The book is probably about 60,000 words long by now, or will be when I type all that mess up, and I only just got Rose to the big city. She and her companions still have to cross the rest of the sea of grass, visit a remote city in the mountains that may have been destroyed by something or another, find a reclusive wizard to help them, and travel to their ultimate destination somewhere in the heart of the mountains, there to have the gigantic climax in which Rose and her friends Save the World, or at least do enough saving for this book; naturally, this kind of book requires a sequel. All that while the forces of evil are hot on their heels.
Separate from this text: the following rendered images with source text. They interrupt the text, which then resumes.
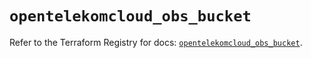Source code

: # `opentelekomcloud_obs_bucket`

Refer to the Terraform Registry for docs: [`opentelekomcloud_obs_bucket`](https://registry.terraform.io/providers/opentelekomcloud/opentelekomcloud/1.36.29/docs/resources/obs_bucket).
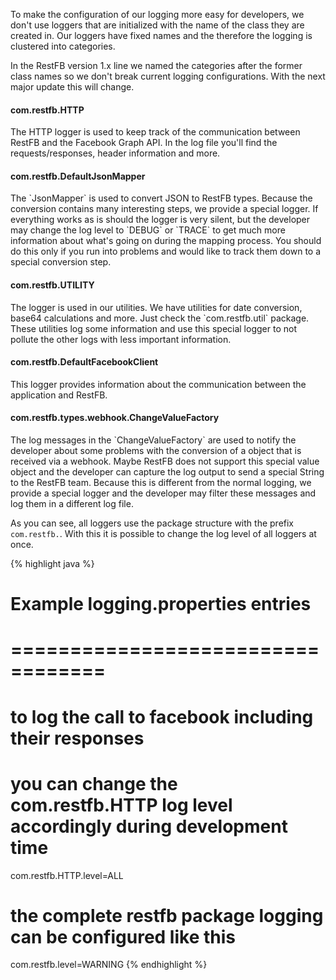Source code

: To make the configuration of our logging more easy for developers, we don't use
loggers that are initialized with the name of the class they are created in. Our loggers have fixed
names and the therefore the logging is clustered into categories.

In the RestFB version 1.x line we named the categories after the former class names so we don't break
current logging configurations. With the next major update this will change.

<div class="list-group">
	<div class="list-group-item">
		<h4 class="list-group-item-heading" markdown="1">
			com.restfb.HTTP
		</h4>
		<p class="list-group-item-text">
			The HTTP logger is used to keep track of the communication between RestFB and the Facebook Graph API. In the log file you'll find the requests/responses, header information and more.
		</p>
	</div>
	<div class="list-group-item">
		<h4 class="list-group-item-heading" markdown="1">
			com.restfb.DefaultJsonMapper
		</h4>
		<p class="list-group-item-text" markdown="1">
			The `JsonMapper` is used to convert JSON to RestFB types. Because the conversion contains many interesting steps, we provide a special logger. If everything works as is should the logger is very silent, but the developer may change the log level to `DEBUG` or `TRACE` to get much more information about what's going on during the mapping process. You should do this only if you run into problems and would like to track them down to a special conversion step.
		</p>
	</div>
	<div class="list-group-item">
		<h4 class="list-group-item-heading" markdown="1">
			com.restfb.UTILITY
		</h4>
		<p class="list-group-item-text" markdown="1">
			The logger is used in our utilities. We have utilities for date conversion, base64 calculations and more. Just check the `com.restfb.util` package. These utilities log some information and use this special logger to not pollute the other logs with less important information.
		</p>
	</div>
	<div class="list-group-item">
		<h4 class="list-group-item-heading" markdown="1">
			com.restfb.DefaultFacebookClient
		</h4>
		<p class="list-group-item-text">
			This logger provides information about the communication between the application and RestFB.
		</p>
	</div>
	<div class="list-group-item">
		<h4 class="list-group-item-heading" markdown="1">
			com.restfb.types.webhook.ChangeValueFactory
		</h4>
		<p class="list-group-item-text" markdown="1">
			The log messages in the `ChangeValueFactory` are used to notify the developer about some problems with the conversion of a object that is received via a webhook. Maybe RestFB does not support this special value object and the developer can capture the log output to send a special String to the RestFB team. Because this is different from the normal logging, we provide a special logger and the developer may filter these messages and log them in a different log file.
		</p>
	</div>
</div>

As you can see, all loggers use the package structure with the prefix `com.restfb.`. With this it is possible to change the log level of all loggers at once.

{% highlight java %}
# Example logging.properties entries
# ==================================

# to log the call to facebook including their responses
# you can change the com.restfb.HTTP log level accordingly during development time
com.restfb.HTTP.level=ALL

# the complete restfb package logging can be configured like this
com.restfb.level=WARNING
{% endhighlight %}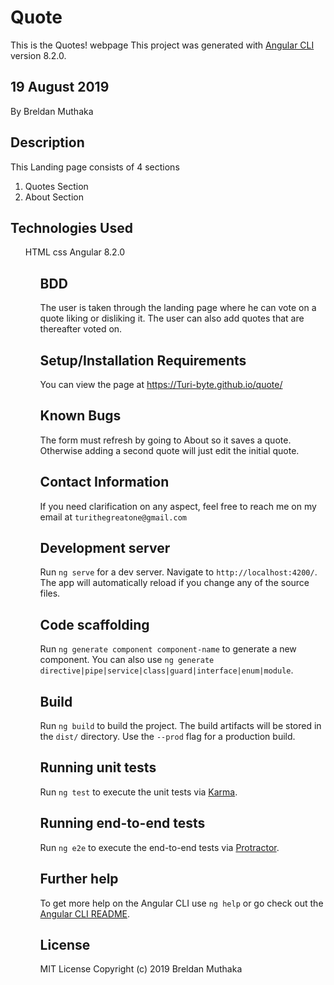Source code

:# Quote

This is the Quotes! webpage
This project was generated with [Angular CLI](https://github.com/angular/angular-cli) version 8.2.0.

## 19 August 2019

By Breldan Muthaka

## Description

This Landing page consists of 4 sections

1. Quotes Section
2. About Section

## Technologies Used

<ul>
 HTML
 css
 Angular 8.2.0
<ul>

## BDD

The user is taken through the landing page where he can vote on a quote liking or disliking it. The user can also add quotes that are thereafter voted on.

## Setup/Installation Requirements

You can view the page at https://Turi-byte.github.io/quote/

## Known Bugs

The form must refresh by going to About so it saves a quote. Otherwise adding a second quote will just edit the initial quote.

## Contact Information

If you need clarification on any aspect, feel free to reach me on my email at `turithegreatone@gmail.com`

## Development server

Run `ng serve` for a dev server. Navigate to `http://localhost:4200/`. The app will automatically reload if you change any of the source files.

## Code scaffolding

Run `ng generate component component-name` to generate a new component. You can also use `ng generate directive|pipe|service|class|guard|interface|enum|module`.

## Build

Run `ng build` to build the project. The build artifacts will be stored in the `dist/` directory. Use the `--prod` flag for a production build.

## Running unit tests

Run `ng test` to execute the unit tests via [Karma](https://karma-runner.github.io).

## Running end-to-end tests

Run `ng e2e` to execute the end-to-end tests via [Protractor](http://www.protractortest.org/).

## Further help

To get more help on the Angular CLI use `ng help` or go check out the [Angular CLI README](https://github.com/angular/angular-cli/blob/master/README.md).

## License

MIT License Copyright (c) 2019 Breldan Muthaka
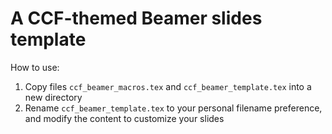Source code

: # A CCF-themed Beamer slides template

How to use:

1. Copy files `ccf_beamer_macros.tex` and `ccf_beamer_template.tex` into a new directory
2. Rename `ccf_beamer_template.tex` to your personal filename preference, and modify the content to customize your slides

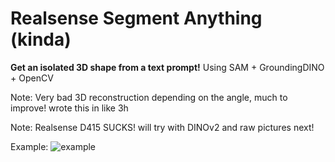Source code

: 
# Realsense Segment Anything (kinda)

**Get an isolated 3D shape from a text prompt!** Using SAM + GroundingDINO + OpenCV

Note: Very bad 3D reconstruction depending on the angle, much to improve! wrote this in like 3h

Note: Realsense D415 SUCKS! will try with DINOv2 and raw pictures next!

Example:
![example](https://i.imgur.com/3PxsGSS.png)
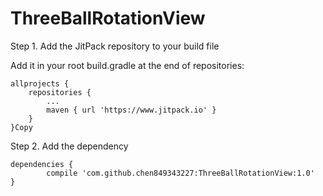 # ThreeBallRotationView

Step 1. Add the JitPack repository to your build file

Add it in your root build.gradle at the end of repositories:

	allprojects {
		repositories {
			...
			maven { url 'https://www.jitpack.io' }
		}
	}Copy
Step 2. Add the dependency

	dependencies {
	        compile 'com.github.chen849343227:ThreeBallRotationView:1.0'
	}
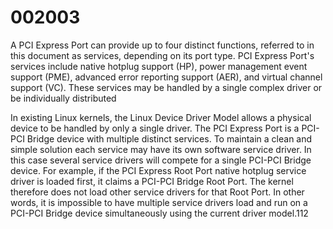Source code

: # 002003
A PCI Express Port can provide up to four distinct functions,
referred to in this document as services, depending on its port type.
PCI Express Port's services include native hotplug support (HP),
power management event support (PME), advanced error reporting
support (AER), and virtual channel support (VC). These services may
be handled by a single complex driver or be individually distributed


In existing Linux kernels, the Linux Device Driver Model allows a
physical device to be handled by only a single driver. The PCI
Express Port is a PCI-PCI Bridge device with multiple distinct
services. To maintain a clean and simple solution each service
may have its own software service driver. In this case several
service drivers will compete for a single PCI-PCI Bridge device.
For example, if the PCI Express Root Port native hotplug service
driver is loaded first, it claims a PCI-PCI Bridge Root Port. The
kernel therefore does not load other service drivers for that Root
Port. In other words, it is impossible to have multiple service
drivers load and run on a PCI-PCI Bridge device simultaneously
using the current driver model.112
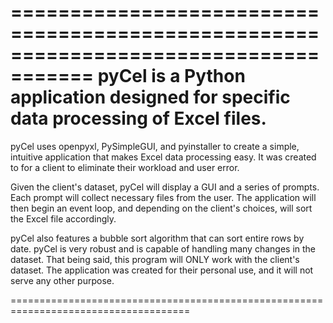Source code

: =====================================================================================
 pyCel is a Python application designed for specific data processing of Excel files.
=====================================================================================

 pyCel uses openpyxl, PySimpleGUI, and pyinstaller to create a simple, intuitive 
 application that makes Excel data processing easy. It was created to for a client
 to eliminate their workload and user error. 

 Given the client's dataset, pyCel will display a GUI and a series of prompts. 
 Each prompt will collect necessary files from the user. The application will
 then begin an event loop, and depending on the client's choices, will sort
 the Excel file accordingly. 

 pyCel also features a bubble sort algorithm that can sort entire rows by date. 
 pyCel is very robust and is capable of handling many changes in the dataset.
 That being said, this program will ONLY work with the client's dataset. The
 application was created for their personal use, and it will not serve any
 other purpose. 
 
 =====================================================================================

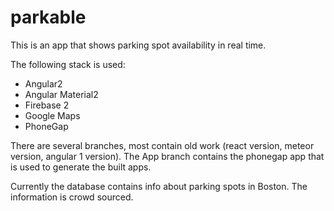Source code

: # parkable

This is an app that shows parking spot availability in real time.

The following stack is used:
* Angular2
* Angular Material2
* Firebase 2
* Google Maps
* PhoneGap


There are several branches, most contain old work (react version, meteor version, angular 1 version).
The App branch contains the phonegap app that is used to generate the built apps.

Currently the database contains info about parking spots in Boston. The information is crowd sourced.
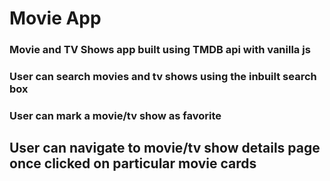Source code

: # Movie App

### Movie and TV Shows app built using TMDB api with vanilla js

### User can search movies and tv shows using the inbuilt search box

### User can mark a movie/tv show as favorite

## User can navigate to movie/tv show details page once clicked on particular movie cards
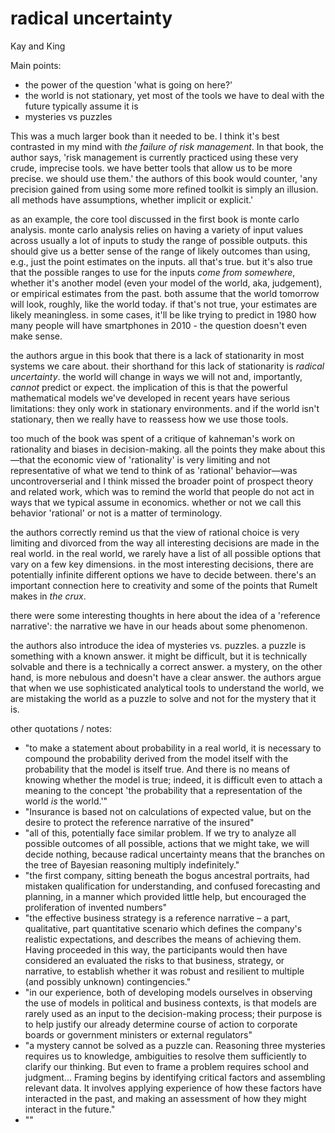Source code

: # radical uncertainty

Kay and King


Main points:

- the power of the question 'what is going on here?'
- the world is not stationary, yet most of the tools we have to deal with the future typically assume it is
- mysteries vs puzzles

This was a much larger book than it needed to be. I think it's best contrasted in my mind with _the failure of risk management_. In that book, the author says, 'risk management is currently practiced using these very crude, imprecise tools. we have better tools that allow us to be more precise. we should use them.' the authors of this book would counter, 'any precision gained from using some more refined toolkit is simply an illusion. all methods have assumptions, whether implicit or explicit.'

as an example, the core tool discussed in the first book is monte carlo analysis. monte carlo analysis relies on having a variety of input values across usually a lot of inputs to study the range of possible outputs. this should give us a better sense of the range of likely outcomes than using, e.g., just the point estimates on the inputs. all that's true. but it's also true that the possible ranges to use for the inputs _come from somewhere_, whether it's another model (even your model of the world, aka, judgement), or empirical estimates from the past. both assume that the world tomorrow will look, roughly, like the world today. if that's not true, your estimates are likely meaningless. in some cases, it'll be like trying to predict in 1980 how many people will have smartphones in 2010 - the question doesn't even make sense.

the authors argue in this book that there is a lack of stationarity in most systems we care about. their shorthand for this lack of stationarity is _radical uncertainty_. the world will change in ways we will not and, importantly, _cannot_ predict or expect. the implication of this is that the powerful mathematical models we've developed in recent years have serious limitations: they only work in stationary environments. and if the world isn't stationary, then we really have to reassess how we use those tools.

too much of the book was spent of a critique of kahneman's work on rationality and biases in decision-making. all the points they make about this—that the economic view of 'rationality' is very limiting and not representative of what we tend to think of as 'rational' behavior—was uncontroverserial and I think missed the broader point of prospect theory and related work, which was to remind the world that people do not act in ways that we typical assume in economics. whether or not we call this behavior 'rational' or not is a matter of terminology.

the authors correctly remind us that the view of rational choice is very limiting and divorced from the way all interesting decisions are made in the real world. in the real world, we rarely have a list of all possible options that vary on a few key dimensions. in the most interesting decisions, there are potentially infinite different options we have to decide between. there's an important connection here to creativity and some of the points that Rumelt makes in _the crux_. 

there were some interesting thoughts in here about the idea of a 'reference narrative': the narrative we have in our heads about some phenomenon. 

the authors also introduce the idea of mysteries vs. puzzles. a puzzle is something with a known answer. it might be difficult, but it is technically solvable and there is a technically a correct answer. a mystery, on the other hand, is more nebulous and doesn't have a clear answer. the authors argue that when we use sophisticated analytical tools to understand the world, we are mistaking the world as a puzzle to solve and not for the mystery that it is.

other quotations / notes:

- "to make a statement about probability in a real world, it is necessary to compound the probability derived from the model itself with the probability that the model is itself true. And there is no means of knowing whether the model is true; indeed, it is difficult even to attach a meaning to the concept 'the probability that a representation of the world _is_ the world.'"
- "Insurance is based not on calculations of expected value, but on the desire to protect the reference narrative of the insured"
- "all of this, potentially face similar problem. If we try to analyze all possible outcomes of all possible, actions that we might take, we will decide nothing, because radical uncertainty means that the branches on the tree of Bayesian reasoning multiply indefinitely."
- "the first company, sitting beneath the bogus ancestral portraits, had mistaken qualification for understanding, and confused forecasting and planning, in a manner which provided little help, but encouraged the proliferation of invented numbers"
- "the effective business strategy is a reference narrative – a part, qualitative, part quantitative scenario which defines the company's realistic expectations, and describes the means of achieving them. Having proceeded in this way, the participants would then have considered an evaluated the risks to that business, strategy, or narrative, to establish whether it was robust and resilient to multiple (and possibly unknown) contingencies."
- "in our experience, both of developing models ourselves in observing the use of models in political and business contexts, is that models are rarely used as an input to the decision-making process; their purpose is to help justify our already determine course of action to corporate boards or government ministers or external regulators"
- "a mystery cannot be solved as a puzzle can. Reasoning three mysteries requires us to knowledge, ambiguities to resolve them sufficiently to clarify our thinking. But even to frame a problem requires school and judgment... Framing begins by identifying critical factors and assembling relevant data. It involves applying experience of how these factors have interacted in the past, and making an assessment of how they might interact in the future."
- ""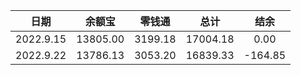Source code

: |日期|余额宝|零钱通|总计|结余|
|:---:|:---:|:---:|:---:|:---:|
|2022.9.15|13805.00|3199.18|17004.18|0.00|
|2022.9.22|13786.13|3053.20|16839.33|-164.85|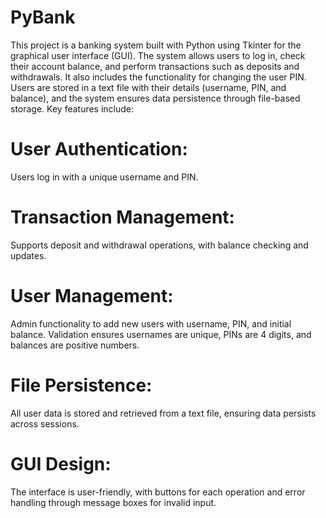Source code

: # PyBank
This project is a banking system built with Python using Tkinter for the graphical user interface (GUI). The system allows users to log in, check their account balance, and perform transactions such as deposits and withdrawals. It also includes the functionality for changing the user PIN. Users are stored in a text file with their details (username, PIN, and balance), and the system ensures data persistence through file-based storage.
Key features include:

# User Authentication:
Users log in with a unique username and PIN.
# Transaction Management: 
Supports deposit and withdrawal operations, with balance checking and updates.
# User Management: 
Admin functionality to add new users with username, PIN, and initial balance. Validation ensures usernames are unique, PINs are 4 digits, and balances are positive numbers.
# File Persistence: 
All user data is stored and retrieved from a text file, ensuring data persists across sessions.
# GUI Design: 
The interface is user-friendly, with buttons for each operation and error handling through message boxes for invalid input.
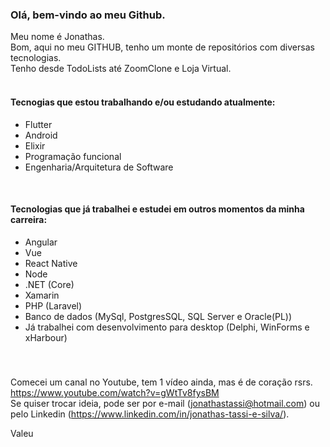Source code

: ### Olá, bem-vindo ao meu Github.

Meu nome é Jonathas. <br>
Bom, aqui no meu GITHUB, tenho um monte de repositórios com diversas tecnologias. <br>
Tenho desde TodoLists até ZoomClone e Loja Virtual. <br>
 <br>
 
#### Tecnogias que estou trabalhando e/ou estudando atualmente:
- Flutter
- Android
- Elixir
- Programação funcional
- Engenharia/Arquitetura de Software

 <br>

#### Tecnologias que já trabalhei e estudei em outros momentos da minha carreira:
- Angular
- Vue
- React Native
- Node
- .NET (Core)
- Xamarin
- PHP (Laravel)
- Banco de dados (MySql, PostgresSQL, SQL Server e Oracle(PL))
- Já trabalhei com desenvolvimento para desktop (Delphi, WinForms e xHarbour)

#####

 <br>
 
 Comecei um canal no Youtube, tem 1 vídeo ainda, mas é de coração rsrs. https://www.youtube.com/watch?v=gWtTv8fysBM 
 <br>
 Se quiser trocar ideia, pode ser por e-mail (jonathastassi@hotmail.com) ou pelo Linkedin (https://www.linkedin.com/in/jonathas-tassi-e-silva/).
 
 Valeu
 
 

<!--
**jonathastassi/jonathastassi** is a ✨ _special_ ✨ repository because its `README.md` (this file) appears on your GitHub profile.

Here are some ideas to get you started:

- 🔭 I’m currently working on ...
- 🌱 I’m currently learning ...
- 👯 I’m looking to collaborate on ...
- 🤔 I’m looking for help with ...
- 💬 Ask me about ...
- 📫 How to reach me: ...
- 😄 Pronouns: ...
- ⚡ Fun fact: ...
-->
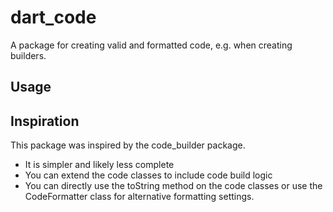 # dart_code

A package for creating valid and formatted code, e.g. when creating builders.

## Usage





## Inspiration

This package was inspired by the code_builder package.
- It is simpler and likely less complete
- You can extend the code classes to include code build logic
- You can directly use the toString method on the code classes or use the CodeFormatter class for alternative formatting settings.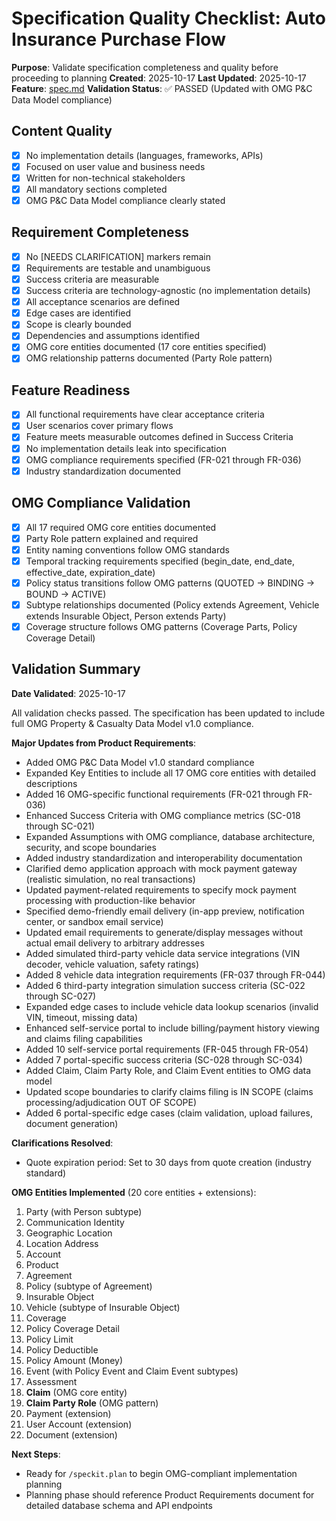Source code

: # Specification Quality Checklist: Auto Insurance Purchase Flow

**Purpose**: Validate specification completeness and quality before proceeding to planning
**Created**: 2025-10-17
**Last Updated**: 2025-10-17
**Feature**: [spec.md](../spec.md)
**Validation Status**: ✅ PASSED (Updated with OMG P&C Data Model compliance)

## Content Quality

- [x] No implementation details (languages, frameworks, APIs)
- [x] Focused on user value and business needs
- [x] Written for non-technical stakeholders
- [x] All mandatory sections completed
- [x] OMG P&C Data Model compliance clearly stated

## Requirement Completeness

- [x] No [NEEDS CLARIFICATION] markers remain
- [x] Requirements are testable and unambiguous
- [x] Success criteria are measurable
- [x] Success criteria are technology-agnostic (no implementation details)
- [x] All acceptance scenarios are defined
- [x] Edge cases are identified
- [x] Scope is clearly bounded
- [x] Dependencies and assumptions identified
- [x] OMG core entities documented (17 core entities specified)
- [x] OMG relationship patterns documented (Party Role pattern)

## Feature Readiness

- [x] All functional requirements have clear acceptance criteria
- [x] User scenarios cover primary flows
- [x] Feature meets measurable outcomes defined in Success Criteria
- [x] No implementation details leak into specification
- [x] OMG compliance requirements specified (FR-021 through FR-036)
- [x] Industry standardization documented

## OMG Compliance Validation

- [x] All 17 required OMG core entities documented
- [x] Party Role pattern explained and required
- [x] Entity naming conventions follow OMG standards
- [x] Temporal tracking requirements specified (begin_date, end_date, effective_date, expiration_date)
- [x] Policy status transitions follow OMG patterns (QUOTED → BINDING → BOUND → ACTIVE)
- [x] Subtype relationships documented (Policy extends Agreement, Vehicle extends Insurable Object, Person extends Party)
- [x] Coverage structure follows OMG patterns (Coverage Parts, Policy Coverage Detail)

## Validation Summary

**Date Validated**: 2025-10-17

All validation checks passed. The specification has been updated to include full OMG Property & Casualty Data Model v1.0 compliance.

**Major Updates from Product Requirements**:
- Added OMG P&C Data Model v1.0 standard compliance
- Expanded Key Entities to include all 17 OMG core entities with detailed descriptions
- Added 16 OMG-specific functional requirements (FR-021 through FR-036)
- Enhanced Success Criteria with OMG compliance metrics (SC-018 through SC-021)
- Expanded Assumptions with OMG compliance, database architecture, security, and scope boundaries
- Added industry standardization and interoperability documentation
- Clarified demo application approach with mock payment gateway (realistic simulation, no real transactions)
- Updated payment-related requirements to specify mock payment processing with production-like behavior
- Specified demo-friendly email delivery (in-app preview, notification center, or sandbox email service)
- Updated email requirements to generate/display messages without actual email delivery to arbitrary addresses
- Added simulated third-party vehicle data service integrations (VIN decoder, vehicle valuation, safety ratings)
- Added 8 vehicle data integration requirements (FR-037 through FR-044)
- Added 6 third-party integration simulation success criteria (SC-022 through SC-027)
- Expanded edge cases to include vehicle data lookup scenarios (invalid VIN, timeout, missing data)
- Enhanced self-service portal to include billing/payment history viewing and claims filing capabilities
- Added 10 self-service portal requirements (FR-045 through FR-054)
- Added 7 portal-specific success criteria (SC-028 through SC-034)
- Added Claim, Claim Party Role, and Claim Event entities to OMG data model
- Updated scope boundaries to clarify claims filing is IN SCOPE (claims processing/adjudication OUT OF SCOPE)
- Added 6 portal-specific edge cases (claim validation, upload failures, document generation)

**Clarifications Resolved**:
- Quote expiration period: Set to 30 days from quote creation (industry standard)

**OMG Entities Implemented** (20 core entities + extensions):
1. Party (with Person subtype)
2. Communication Identity
3. Geographic Location
4. Location Address
5. Account
6. Product
7. Agreement
8. Policy (subtype of Agreement)
9. Insurable Object
10. Vehicle (subtype of Insurable Object)
11. Coverage
12. Policy Coverage Detail
13. Policy Limit
14. Policy Deductible
15. Policy Amount (Money)
16. Event (with Policy Event and Claim Event subtypes)
17. Assessment
18. **Claim** (OMG core entity)
19. **Claim Party Role** (OMG pattern)
20. Payment (extension)
21. User Account (extension)
22. Document (extension)

**Next Steps**:
- Ready for `/speckit.plan` to begin OMG-compliant implementation planning
- Planning phase should reference Product Requirements document for detailed database schema and API endpoints
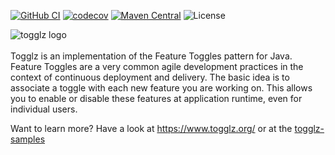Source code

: [![GitHub CI](https://github.com/togglz/togglz/actions/workflows/maven.yml/badge.svg)](https://github.com/togglz/togglz/actions/workflows/maven.yml)
[![codecov](https://codecov.io/gh/togglz/togglz/branch/master/graph/badge.svg?token=9o5olkwtxF)](https://codecov.io/gh/togglz/togglz)
[![Maven Central](https://img.shields.io/maven-central/v/org.togglz/togglz-core.svg)](https://maven-badges.herokuapp.com/maven-central/org.togglz/togglz-core)
![License](https://img.shields.io/github/license/togglz/togglz)

![togglz logo](https://www.togglz.org/images/togglz-logo.png)
<br><br>
Togglz is an implementation of the Feature Toggles pattern for Java. Feature Toggles are a very common agile development practices in the context of continuous deployment and delivery. The basic idea is to associate a toggle with each new feature you are working on. This allows you to enable or disable these features at application runtime, even for individual users.

Want to learn more? Have a look at https://www.togglz.org/ or at the [togglz-samples](https://github.com/togglz/togglz-samples)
Remember, White Rose is not meant to be an innovative book. It's not even meant to be a particularly good book, which is good, because it's not.
I have been wondering why I'm laboring over this mess when it's obvious I'm writing an instant trunk novel. That is, when I finish White Rose, odds are good I'll set it aside and never let anyone read it. It's not even good writing practice, since I'm not even working very hard to make the prose decent. Admittedly, it's not horrible--in fact it's actually pretty readable--but it's so very, very trite.
Except for the were-zebras, of course. They're pretty cool. And unexpected, even to me.